**Instructions for the task**:
Word for word, repeat the data; no picture should appear in the result.

**Dataset entries**:
····················
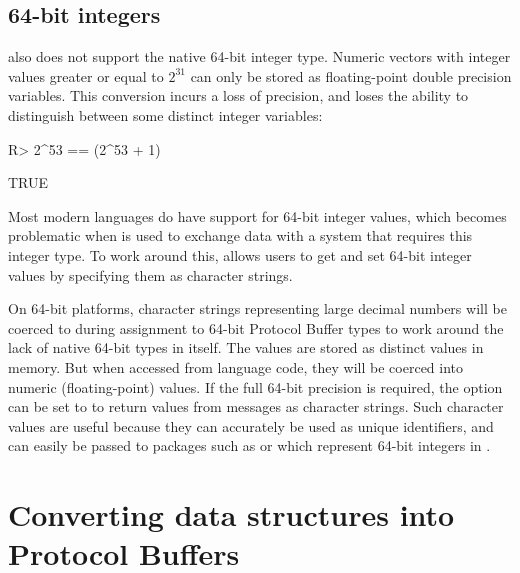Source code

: \documentclass[article]{jss}
\begin{document}
\subsection{64-bit integers}
\label{sec:int64}

 also does not support the native 64-bit integer type. Numeric vectors
with integer values greater or equal to $2^{31}$ can only be stored as
floating-point double precision variables. This conversion incurs a loss of
precision, and  loses the ability to distinguish between some
distinct integer variables:
%
\begin{Schunk}
\begin{Sinput}
R> 2^53 == (2^53 + 1)
\end{Sinput}
\begin{Soutput}
[1] TRUE
\end{Soutput}
\end{Schunk}
%
Most modern languages do have support for 64-bit integer values, 
which becomes problematic when  is used to exchange data 
with a system that requires this integer type. To work around this, 
 allows users to get and set 64-bit integer values by specifying 
them as character strings.

On 64-bit platforms, character strings representing large decimal
numbers will be coerced to  during assignment to 64-bit Protocol
Buffer types to work around the lack of native 64-bit types in  itself.  The
values are stored as distinct  values in memory. But when accessed
from  language code, they will be coerced into numeric
(floating-point) values.  If the
full 64-bit precision is required, the 
option can be set to  to return  values from messages as character
strings.  Such character values are useful because they can
accurately be used as unique identifiers, and can easily be passed to 
packages such as  \citep{int64} or 
\citep{bit64} which represent 64-bit integers in .

\section[Converting R data structures into Protocol
Buffers]{Converting  data structures into Protocol
  Buffers}
\label{sec:evaluation}
\end{document}
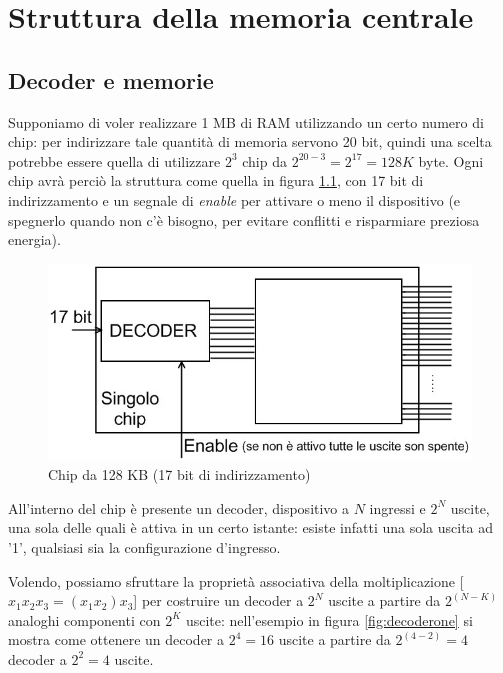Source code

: \chapter{Struttura della memoria centrale}
\label{cha:centralMem}

\section{Decoder e memorie}
\label{sec:decoderMemorie}

Supponiamo di voler realizzare 1 MB di RAM utilizzando un certo numero di chip: per indirizzare tale quantità di memoria servono 20 bit, quindi una scelta potrebbe essere quella di utilizzare $2^3$ chip da $2^{20-3}=2^{17}=128K$ byte. Ogni chip avrà perciò la struttura come quella in figura \ref{fig:decoderino}, con 17 bit di indirizzamento e un segnale di \textit{enable} per attivare o meno il dispositivo (e spegnerlo quando non c'è bisogno, per evitare conflitti e risparmiare preziosa energia).

\begin{figure}[!h]
\centering
\includegraphics[width=0.65\columnwidth]{img/decoderino}
\caption{Chip da 128 KB (17 bit di indirizzamento)}
\label{fig:decoderino}
\end{figure}

All'interno del chip è presente un decoder, dispositivo a $N$ ingressi e $2^N$ uscite, una sola delle quali è attiva in un certo istante: esiste infatti una sola uscita ad '1', qualsiasi sia la configurazione d'ingresso.

Volendo, possiamo sfruttare la proprietà associativa della moltiplicazione [$x_1x_2x_3=(x_1x_2)x_3$] per costruire un decoder a $2^N$ uscite a partire da $2^{(N-K)}$ analoghi componenti con $2^K$ uscite: nell'esempio in figura \ref{fig:decoderone} si mostra come ottenere un decoder a $2^4=16$ uscite a partire da $2^{(4-2)}=4$ decoder a $2^2=4$ uscite.

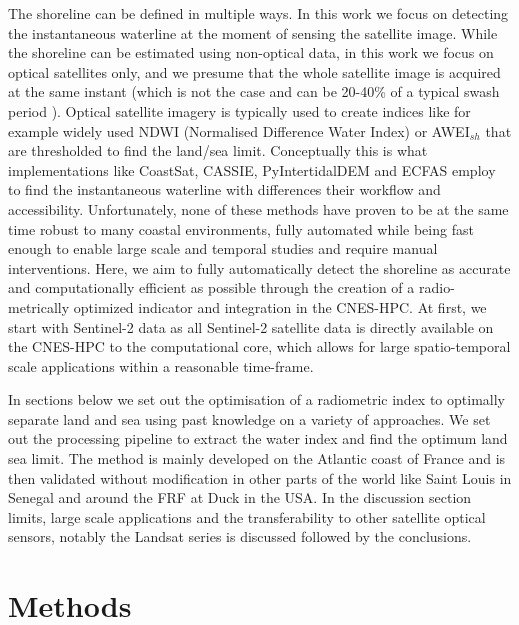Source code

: \documentclass[remotesensing,article,submit,pdftex,moreauthors]{Definitions/mdpi}
\begin{document}
The shoreline can be defined in multiple ways. In this work we focus on detecting the instantaneous waterline at the moment of sensing the satellite image. While the shoreline can be estimated using non-optical data, in this work we focus on optical satellites only, and we presume that the whole satellite image is acquired at the same instant (which is not the case and can be 20-40\% of a typical swash period \citep{binet2022accurate}). Optical satellite imagery is typically used to create indices like for example widely used NDWI (Normalised Difference Water Index) or AWEI$_{sh}$ that are thresholded to find the land/sea limit. Conceptually this is what implementations like CoastSat, CASSIE, PyIntertidalDEM and ECFAS employ to find the instantaneous waterline with differences their workflow and accessibility. Unfortunately, none of these methods have proven to be at the same time robust to many coastal environments, fully automated while being fast enough to enable large scale and temporal studies and require manual interventions. Here, we aim to fully automatically detect the shoreline as accurate and computationally efficient as possible through the creation of a radio-metrically optimized indicator and integration in the CNES-HPC. At first, we start with Sentinel-2 data as all Sentinel-2 satellite data is directly available on the CNES-HPC to the computational core, which allows for large spatio-temporal scale applications within a reasonable time-frame.

In sections below we set out the optimisation of a radiometric index to optimally separate land and sea using past knowledge on a variety of approaches. We set out the processing pipeline to extract the water index and find the optimum land sea limit. The method is mainly developed on the Atlantic coast of France and is then validated without modification in other parts of the world like Saint Louis in Senegal and around the FRF at Duck in the USA. In the discussion section limits, large scale applications and the transferability to other satellite optical sensors, notably the Landsat series is discussed followed by the conclusions.

\section{Methods}
\end{document}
····················
**Written answer**:
Source code

: \documentclass[article]{jss}
\begin{document}
\subsection{64-bit integers}
\label{sec:int64}

 also does not support the native 64-bit integer type. Numeric vectors
with integer values greater or equal to $2^{31}$ can only be stored as
floating-point double precision variables. This conversion incurs a loss of
precision, and  loses the ability to distinguish between some
distinct integer variables:
%
\begin{Schunk}
\begin{Sinput}
R> 2^53 == (2^53 + 1)
\end{Sinput}
\begin{Soutput}
[1] TRUE
\end{Soutput}
\end{Schunk}
%
Most modern languages do have support for 64-bit integer values, 
which becomes problematic when  is used to exchange data 
with a system that requires this integer type. To work around this, 
 allows users to get and set 64-bit integer values by specifying 
them as character strings.

On 64-bit platforms, character strings representing large decimal
numbers will be coerced to  during assignment to 64-bit Protocol
Buffer types to work around the lack of native 64-bit types in  itself.  The
values are stored as distinct  values in memory. But when accessed
from  language code, they will be coerced into numeric
(floating-point) values.  If the
full 64-bit precision is required, the 
option can be set to  to return  values from messages as character
strings.  Such character values are useful because they can
accurately be used as unique identifiers, and can easily be passed to 
packages such as  \citep{int64} or 
\citep{bit64} which represent 64-bit integers in .

\section[Converting R data structures into Protocol
Buffers]{Converting  data structures into Protocol
  Buffers}
\label{sec:evaluation}
\end{document}
Source code

: \chapter{Struttura della memoria centrale}
\label{cha:centralMem}

\section{Decoder e memorie}
\label{sec:decoderMemorie}

Supponiamo di voler realizzare 1 MB di RAM utilizzando un certo numero di chip: per indirizzare tale quantità di memoria servono 20 bit, quindi una scelta potrebbe essere quella di utilizzare $2^3$ chip da $2^{20-3}=2^{17}=128K$ byte. Ogni chip avrà perciò la struttura come quella in figura \ref{fig:decoderino}, con 17 bit di indirizzamento e un segnale di \textit{enable} per attivare o meno il dispositivo (e spegnerlo quando non c'è bisogno, per evitare conflitti e risparmiare preziosa energia).

\begin{figure}[!h]
\centering
\includegraphics[width=0.65\columnwidth]{img/decoderino}
\caption{Chip da 128 KB (17 bit di indirizzamento)}
\label{fig:decoderino}
\end{figure}

All'interno del chip è presente un decoder, dispositivo a $N$ ingressi e $2^N$ uscite, una sola delle quali è attiva in un certo istante: esiste infatti una sola uscita ad '1', qualsiasi sia la configurazione d'ingresso.

Volendo, possiamo sfruttare la proprietà associativa della moltiplicazione [$x_1x_2x_3=(x_1x_2)x_3$] per costruire un decoder a $2^N$ uscite a partire da $2^{(N-K)}$ analoghi componenti con $2^K$ uscite: nell'esempio in figura \ref{fig:decoderone} si mostra come ottenere un decoder a $2^4=16$ uscite a partire da $2^{(4-2)}=4$ decoder a $2^2=4$ uscite.

Source code

: \documentclass[remotesensing,article,submit,pdftex,moreauthors]{Definitions/mdpi}
\begin{document}
The shoreline can be defined in multiple ways. In this work we focus on detecting the instantaneous waterline at the moment of sensing the satellite image. While the shoreline can be estimated using non-optical data, in this work we focus on optical satellites only, and we presume that the whole satellite image is acquired at the same instant (which is not the case and can be 20-40\% of a typical swash period \citep{binet2022accurate}). Optical satellite imagery is typically used to create indices like for example widely used NDWI (Normalised Difference Water Index) or AWEI$_{sh}$ that are thresholded to find the land/sea limit. Conceptually this is what implementations like CoastSat, CASSIE, PyIntertidalDEM and ECFAS employ to find the instantaneous waterline with differences their workflow and accessibility. Unfortunately, none of these methods have proven to be at the same time robust to many coastal environments, fully automated while being fast enough to enable large scale and temporal studies and require manual interventions. Here, we aim to fully automatically detect the shoreline as accurate and computationally efficient as possible through the creation of a radio-metrically optimized indicator and integration in the CNES-HPC. At first, we start with Sentinel-2 data as all Sentinel-2 satellite data is directly available on the CNES-HPC to the computational core, which allows for large spatio-temporal scale applications within a reasonable time-frame.

In sections below we set out the optimisation of a radiometric index to optimally separate land and sea using past knowledge on a variety of approaches. We set out the processing pipeline to extract the water index and find the optimum land sea limit. The method is mainly developed on the Atlantic coast of France and is then validated without modification in other parts of the world like Saint Louis in Senegal and around the FRF at Duck in the USA. In the discussion section limits, large scale applications and the transferability to other satellite optical sensors, notably the Landsat series is discussed followed by the conclusions.

\section{Methods}
\end{document}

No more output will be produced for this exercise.